» **Records provided**:
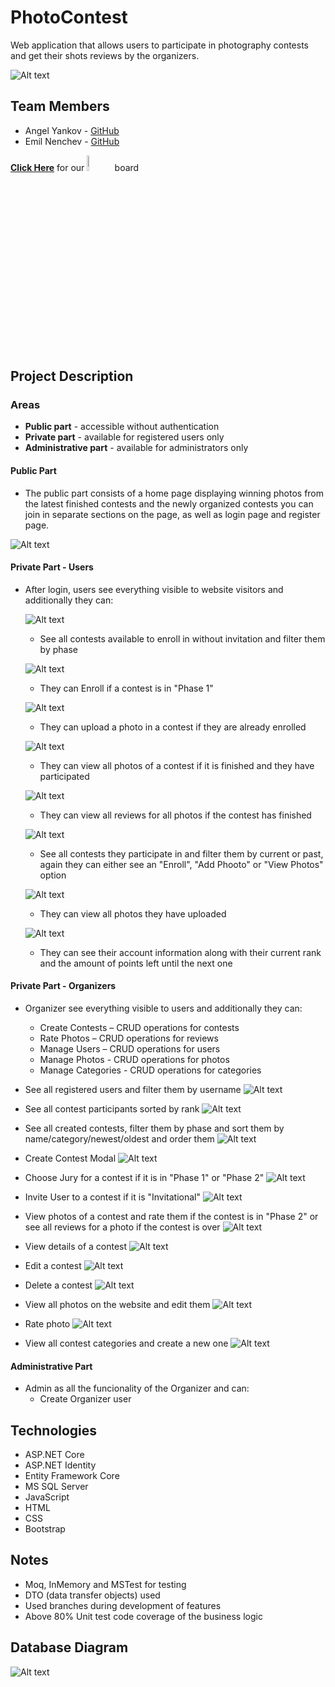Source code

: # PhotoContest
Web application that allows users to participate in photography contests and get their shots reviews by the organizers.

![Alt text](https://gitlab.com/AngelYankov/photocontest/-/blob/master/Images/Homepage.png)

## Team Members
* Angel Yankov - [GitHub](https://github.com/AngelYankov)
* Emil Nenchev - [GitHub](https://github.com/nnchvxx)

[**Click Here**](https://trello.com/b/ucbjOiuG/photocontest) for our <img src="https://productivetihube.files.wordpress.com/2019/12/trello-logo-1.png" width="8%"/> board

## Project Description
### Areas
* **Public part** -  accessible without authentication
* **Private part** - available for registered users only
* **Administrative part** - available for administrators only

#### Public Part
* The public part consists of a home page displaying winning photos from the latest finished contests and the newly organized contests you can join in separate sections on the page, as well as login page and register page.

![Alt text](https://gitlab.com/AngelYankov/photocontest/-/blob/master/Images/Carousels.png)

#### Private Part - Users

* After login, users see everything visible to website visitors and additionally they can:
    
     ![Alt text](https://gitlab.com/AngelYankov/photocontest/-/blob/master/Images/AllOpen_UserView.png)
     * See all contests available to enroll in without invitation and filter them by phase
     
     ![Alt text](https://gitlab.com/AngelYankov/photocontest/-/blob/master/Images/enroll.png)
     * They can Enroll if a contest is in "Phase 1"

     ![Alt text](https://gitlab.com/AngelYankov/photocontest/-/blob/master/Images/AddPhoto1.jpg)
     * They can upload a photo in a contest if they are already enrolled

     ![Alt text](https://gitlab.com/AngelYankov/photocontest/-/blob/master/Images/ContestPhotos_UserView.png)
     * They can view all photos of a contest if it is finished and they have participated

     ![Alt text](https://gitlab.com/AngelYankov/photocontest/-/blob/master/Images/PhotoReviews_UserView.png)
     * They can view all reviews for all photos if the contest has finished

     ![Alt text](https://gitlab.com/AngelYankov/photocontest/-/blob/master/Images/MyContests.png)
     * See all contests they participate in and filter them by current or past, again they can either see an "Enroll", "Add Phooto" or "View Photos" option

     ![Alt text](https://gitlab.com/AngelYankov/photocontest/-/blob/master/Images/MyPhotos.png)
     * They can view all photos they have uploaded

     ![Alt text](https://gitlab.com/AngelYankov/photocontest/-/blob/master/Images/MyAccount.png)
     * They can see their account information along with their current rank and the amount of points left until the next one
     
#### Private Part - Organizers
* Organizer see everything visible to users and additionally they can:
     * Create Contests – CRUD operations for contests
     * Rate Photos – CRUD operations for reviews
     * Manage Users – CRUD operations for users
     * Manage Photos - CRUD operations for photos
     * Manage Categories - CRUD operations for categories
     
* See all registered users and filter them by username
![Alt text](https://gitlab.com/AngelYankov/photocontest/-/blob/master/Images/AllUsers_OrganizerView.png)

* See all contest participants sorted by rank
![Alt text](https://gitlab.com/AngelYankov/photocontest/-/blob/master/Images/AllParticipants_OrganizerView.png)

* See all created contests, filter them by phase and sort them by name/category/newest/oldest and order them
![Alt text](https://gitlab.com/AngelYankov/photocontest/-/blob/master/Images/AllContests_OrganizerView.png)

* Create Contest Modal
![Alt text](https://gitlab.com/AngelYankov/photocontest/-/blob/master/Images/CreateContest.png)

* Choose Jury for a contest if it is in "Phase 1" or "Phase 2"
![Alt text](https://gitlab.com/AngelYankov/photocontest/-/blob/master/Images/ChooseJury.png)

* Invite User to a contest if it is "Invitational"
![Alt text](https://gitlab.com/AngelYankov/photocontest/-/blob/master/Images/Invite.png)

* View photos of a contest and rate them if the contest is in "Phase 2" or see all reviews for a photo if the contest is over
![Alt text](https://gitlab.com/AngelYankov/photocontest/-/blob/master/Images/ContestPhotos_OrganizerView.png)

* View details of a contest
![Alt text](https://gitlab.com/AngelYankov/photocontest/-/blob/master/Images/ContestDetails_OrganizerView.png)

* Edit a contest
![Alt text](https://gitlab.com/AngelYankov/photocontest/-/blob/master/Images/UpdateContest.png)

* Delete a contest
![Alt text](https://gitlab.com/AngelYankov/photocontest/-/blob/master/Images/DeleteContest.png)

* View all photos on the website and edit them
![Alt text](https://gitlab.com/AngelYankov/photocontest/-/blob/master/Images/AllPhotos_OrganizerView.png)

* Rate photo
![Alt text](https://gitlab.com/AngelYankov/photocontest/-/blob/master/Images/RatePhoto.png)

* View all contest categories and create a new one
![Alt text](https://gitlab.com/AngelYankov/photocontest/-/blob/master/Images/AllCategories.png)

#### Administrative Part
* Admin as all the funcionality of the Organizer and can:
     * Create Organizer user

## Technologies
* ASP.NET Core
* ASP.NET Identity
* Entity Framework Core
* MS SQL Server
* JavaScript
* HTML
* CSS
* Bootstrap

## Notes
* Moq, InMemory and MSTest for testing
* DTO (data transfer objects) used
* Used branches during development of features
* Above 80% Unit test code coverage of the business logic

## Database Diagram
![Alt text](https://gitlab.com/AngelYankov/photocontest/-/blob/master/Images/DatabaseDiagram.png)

» **What is required**: Using the entries above, output exactly the lines between the line holding "Invite User to" and the line holding "Delete a contest", end lines included, and nothing more.

» **Result below**:
* Invite User to a contest if it is "Invitational"
![Alt text](https://gitlab.com/AngelYankov/photocontest/-/blob/master/Images/Invite.png)

* View photos of a contest and rate them if the contest is in "Phase 2" or see all reviews for a photo if the contest is over
![Alt text](https://gitlab.com/AngelYankov/photocontest/-/blob/master/Images/ContestPhotos_OrganizerView.png)

* View details of a contest
![Alt text](https://gitlab.com/AngelYankov/photocontest/-/blob/master/Images/ContestDetails_OrganizerView.png)

* Edit a contest
![Alt text](https://gitlab.com/AngelYankov/photocontest/-/blob/master/Images/UpdateContest.png)

* Delete a contest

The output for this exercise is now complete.